Chaos macht Angst. Und es scheint heute nicht mehr nur ein vorübergehender Ausnahmezustand zu sein, sondern ein gleichermaßen bedrohliches wie unvermeidliches Modell für die Zukunft.
In der griechischen Antike hingegen ist das Khaos eine ambivalentere Figur. Als formlose Form und Streben in Richtung eines Anderes als es schon ist, ruft es auch die Dimension des Entstehens, des Möglichen, der Erneuerung auf.

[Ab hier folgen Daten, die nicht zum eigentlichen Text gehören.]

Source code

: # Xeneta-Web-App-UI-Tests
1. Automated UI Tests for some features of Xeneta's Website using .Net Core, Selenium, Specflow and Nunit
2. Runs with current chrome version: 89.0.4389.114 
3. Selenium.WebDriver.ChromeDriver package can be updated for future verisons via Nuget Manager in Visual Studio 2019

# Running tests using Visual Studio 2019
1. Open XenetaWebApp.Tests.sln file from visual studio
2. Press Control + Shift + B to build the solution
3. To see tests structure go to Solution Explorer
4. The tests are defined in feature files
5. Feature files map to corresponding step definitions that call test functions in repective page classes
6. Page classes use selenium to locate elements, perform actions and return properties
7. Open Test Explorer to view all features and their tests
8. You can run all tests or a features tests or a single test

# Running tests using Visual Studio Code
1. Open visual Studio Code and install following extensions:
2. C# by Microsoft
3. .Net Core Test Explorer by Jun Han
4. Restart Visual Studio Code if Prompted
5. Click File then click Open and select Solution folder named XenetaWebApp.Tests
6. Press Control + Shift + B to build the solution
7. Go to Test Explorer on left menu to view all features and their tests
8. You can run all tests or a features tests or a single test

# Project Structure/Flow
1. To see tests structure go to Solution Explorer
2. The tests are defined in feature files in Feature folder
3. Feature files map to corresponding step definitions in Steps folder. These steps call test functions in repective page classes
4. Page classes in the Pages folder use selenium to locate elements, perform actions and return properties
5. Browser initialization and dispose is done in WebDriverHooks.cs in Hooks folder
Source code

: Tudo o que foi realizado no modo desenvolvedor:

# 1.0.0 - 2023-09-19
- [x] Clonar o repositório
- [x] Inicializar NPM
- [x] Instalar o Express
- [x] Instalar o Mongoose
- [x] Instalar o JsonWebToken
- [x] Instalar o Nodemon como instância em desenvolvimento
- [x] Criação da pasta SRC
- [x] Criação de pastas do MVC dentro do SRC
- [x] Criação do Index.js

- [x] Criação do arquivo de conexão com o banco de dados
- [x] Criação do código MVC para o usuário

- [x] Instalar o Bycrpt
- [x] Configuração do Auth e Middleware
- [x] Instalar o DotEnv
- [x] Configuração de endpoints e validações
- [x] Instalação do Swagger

In KHAOS versammelt Laurent Chétouane vier Tänzer_innen und drei Musiker_innen zur Erkundung des Khaos. Auf der Bühne erklingt Musik von Johann Sebastian Bach, Wolfgang Rihm und John Cage, die eine Affinität zum Unkontrollierbaren aufweist. Die Turbulenzzonen in und zwischen den Musikstücken sind Ausgangspunkt der Entstehung instabiler, bedrohlicher, zerstörerischer Räume, denen Performer_innen und Zuschauer_innen zugleich ausgesetzt sind. Dabei tauchen Körper auf, die neue Verhältnisse zum Raum, zum Anderen und zu sich selbst entdecken müssen, um den blinden und disparaten Kräften der Offenheit nicht ganz zum Opfer zu fallen. Die Gefahr einer Auflösung der Ordnung einer Welt durch das Chaos wird in KHAOS als die Chance der Schaffung multipler Welten erprobt – der Versuch einer utopischen Gegenwart.